Mauro Vallinotto – fotografo di spicco e di valore – ha estratto dal suo cappello a cilindro una serie di straordinarie foto dell’epoca in bianco e nero. Ma è un bianco e nero coloratissimo e palpitante “che parla”. Ogni foto è una storia. Una storia che merita di essere colta, raccontata, compresa. La realtà della fabbrica. Sembra di sentirli i rumori e gli odori della produzione ma anche della mensa, le voci, la fatica, il sudore. La dignità. Un universo di contadini e braccianti risucchiati dalla catena di montaggio, frutto dell’ingegno umano capace di trasformare una lastra di metallo in una automobile. Fiat. Mirafiori. Rivalta. Soprattutto Rivalta.
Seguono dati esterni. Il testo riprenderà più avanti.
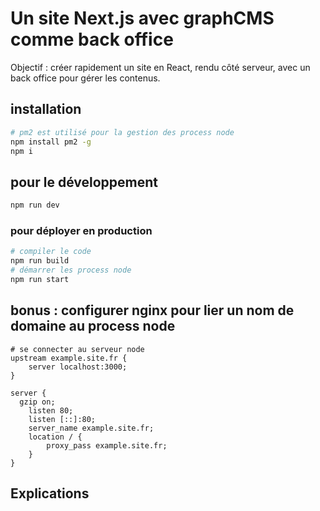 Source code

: # Un site Next.js avec graphCMS comme back office

Objectif : créer rapidement un site en React, rendu côté serveur, avec un back office pour gérer les contenus.

## installation

```sh
# pm2 est utilisé pour la gestion des process node
npm install pm2 -g
npm i
```

## pour le développement

```sh
npm run dev
```

### pour déployer en production

```sh
# compiler le code
npm run build
# démarrer les process node
npm run start
```

## bonus : configurer nginx pour lier un nom de domaine au process node

```
# se connecter au serveur node
upstream example.site.fr {
    server localhost:3000;
}

server {
  gzip on;
	listen 80;
	listen [::]:80;
	server_name example.site.fr;
	location / {
		proxy_pass example.site.fr;
	}
}
```

## Explications
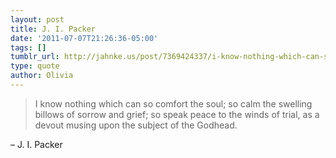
 ```yaml
---
layout: post
title: J. I. Packer
date: '2011-07-07T21:26:36-05:00'
tags: []
tumblr_url: http://jahnke.us/post/7369424337/i-know-nothing-which-can-so-comfort-the-soul-so
type: quote
author: Olivia
---
```


> I know nothing which can so comfort the soul; so calm the swelling billows of sorrow and grief; so speak peace to the winds of trial, as a devout musing upon the subject of the Godhead.

– J. I. Packer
Il borgo con le sue strade di ciotoli. Qualche chilometro in là, nel quartiere “Tetti Francesi”, l’enorme stabilimento con quel ponte che scavalca Via Primo Maggio nel quale scorrevano le scocche dirette alla verniciatura e all’assemblaggio. Sullo sfondo i falansteri da “angoscia metropolitana”. E furono perfino una conquista perché quando arrivarono dal Sud i braccianti – poi operai divenuti “gente dei quartieri” – la casa non l’avevano e non l’ebbero per anni. Abitavano (per modo di dire) tuguri fatiscenti e “letti a turno”. Spremuti in fabbrica dai turni della catena “fordista” e taglieggiati fuori, da un Paese senza programmazione. E per di più guardati storto, i “terroni”. Sbaglio o questo passato, maledizione, non passa mai? Ecco un bambino che gioca in mezzo a una strada dissestata di periferia; ecco un corteo di tamburi-bidoni-striscioni-cappelli-guanti e sciarpe che esce dalla nebbia: epica e batticuore. Eccoli che dormono alla stazione. Eccoli che si aggrappano a un vagone. E poi lei, eccola, la reginetta di Rivalta, la 128 con quel fantastico motore “superquadro” e la trazione anteriore. ”Anche l’operaio vuole il figlio dottore” e vuole partecipare al banchetto del boom. Alcuni non si accontentano e vogliono un mondo in cui il denaro non sia metro del successo. ”La lotta continua”. ”Né servi né padroni”. Un pugno di anni dopo, quella canzone ”riprendiamoci la vita, la terra, la luna e l’abbondanza”.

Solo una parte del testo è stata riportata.